When Gloege’s article resurfaced this week, Baylor historian Paul Putz replied,
I think your critique is valuable. But it’s too simplistic. I think it reduces evangelicalism to a set of hot-button cultural and political stances (which are indeed part of the story) while ignoring daily life and practice, piety and devotion, etc., as sources of identity.— Paul Putz (@p_emory) September 15, 2019
Calvin College historian Kristen Kobes Du Mez added this important question:
To me this sets up key Q: what is connection between devotional life and practice, identity, and these “hot-button” issues?— Kristin Kobes Du Mez (@kkdumez) September 15, 2019
In a small and suggestive way, I’d like to take up Du Mez’s question. My argument is that we need to think more carefully about how whiteness has structured the evangelical ecclesial experience. I’m going to focus on this simple proposition, with the understanding that reality is not so simple. For one thing, we should not pretend that the shaping effect goes in one direction. If we need to think more carefully about white evangelicalism, we definitely need to give more attention to evangelical whiteness.
Over the course of the 20th century, the evangelical coalition entwined theology, whiteness, and conservative politics. The histories we tell about that movement demand attention to all three aspects. By using theological markers to define evangelicalism, we miss the ways cultural and political forces have shaped the movement. To identify as evangelical in the early 21st century signals commitments to gun rights, the abolition of legal abortion, and low taxes. It’s next to impossible to understand these commitments through the prism of theology alone. But when we understand evangelical as an identity forged in the contexts of Jim Crow segregation, a struggle against second-wave feminism, and fears of a tyrannical federal government, the origin of these commitments becomes clearer.

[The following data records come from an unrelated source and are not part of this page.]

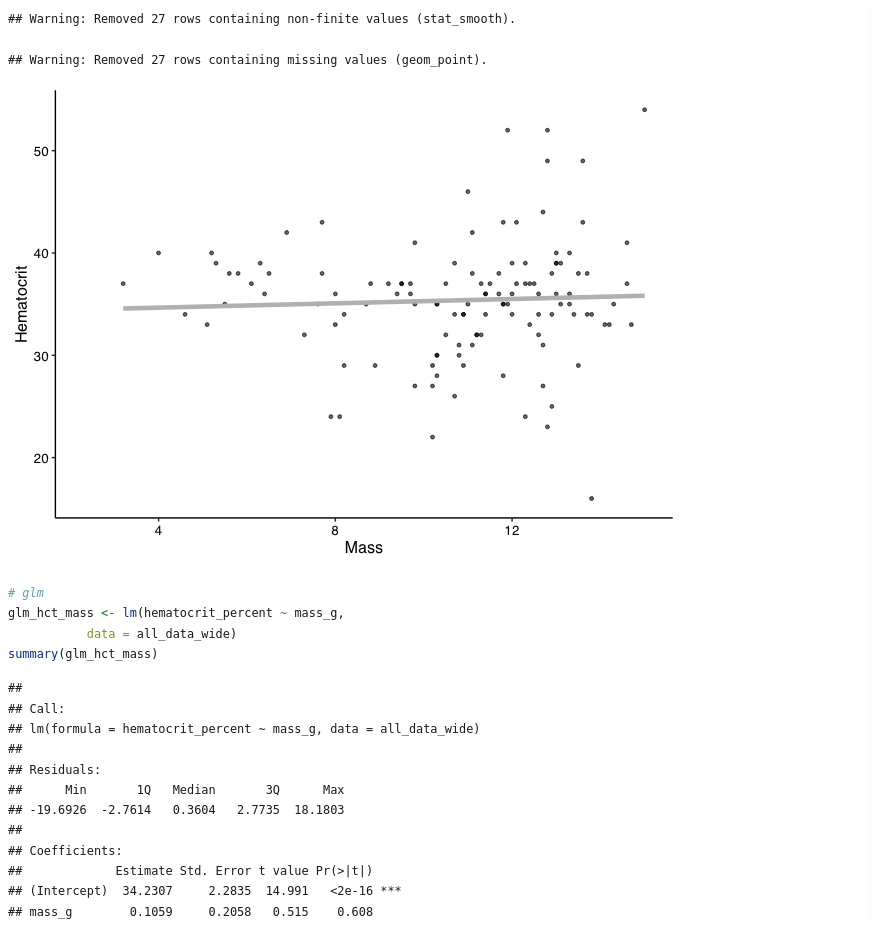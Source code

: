     ## Warning: Removed 27 rows containing non-finite values (stat_smooth).

    ## Warning: Removed 27 rows containing missing values (geom_point).

![](capture_analysis_files/figure-gfm/unnamed-chunk-41-1.png)

``` r
# glm
glm_hct_mass <- lm(hematocrit_percent ~ mass_g,
           data = all_data_wide)
summary(glm_hct_mass)
```

    ## 
    ## Call:
    ## lm(formula = hematocrit_percent ~ mass_g, data = all_data_wide)
    ## 
    ## Residuals:
    ##      Min       1Q   Median       3Q      Max 
    ## -19.6926  -2.7614   0.3604   2.7735  18.1803 
    ## 
    ## Coefficients:
    ##             Estimate Std. Error t value Pr(>|t|)    
    ## (Intercept)  34.2307     2.2835  14.991   <2e-16 ***
    ## mass_g        0.1059     0.2058   0.515    0.608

Evangelicals are not any whiter, demographically, than mainliners or Mormons. But they have rallied around Trump to defend a white Protestant nation. They have proven to be loyal foot soldiers in the battle against undocumented immigrants and Muslims. The triumph of gay rights, the persistence of legal abortion, and the election of Barack Obama signaled to them a need to fight for the America they once knew. The history of American evangelicalism shows us a group of believers who find the most in common when it comes to race and politics.
Notice that though Dowland is paying attention to whiteness, the mechanism by which the ecclesial and political may be related is not at all clear. In other words, Du Mez’s outstanding question remains: what is the connection between devotional life and practice, identity, and these “hot-button” issues?
To offer a suggestive answer to this question, I offer this proposition: what if we think about whiteness in ecclesial contexts as crucial religio-racial grounding for the attitudes, ideas, and behaviors that we commonly recognize as political? What if evangelicals learn whiteness in their churches and then enact it politically?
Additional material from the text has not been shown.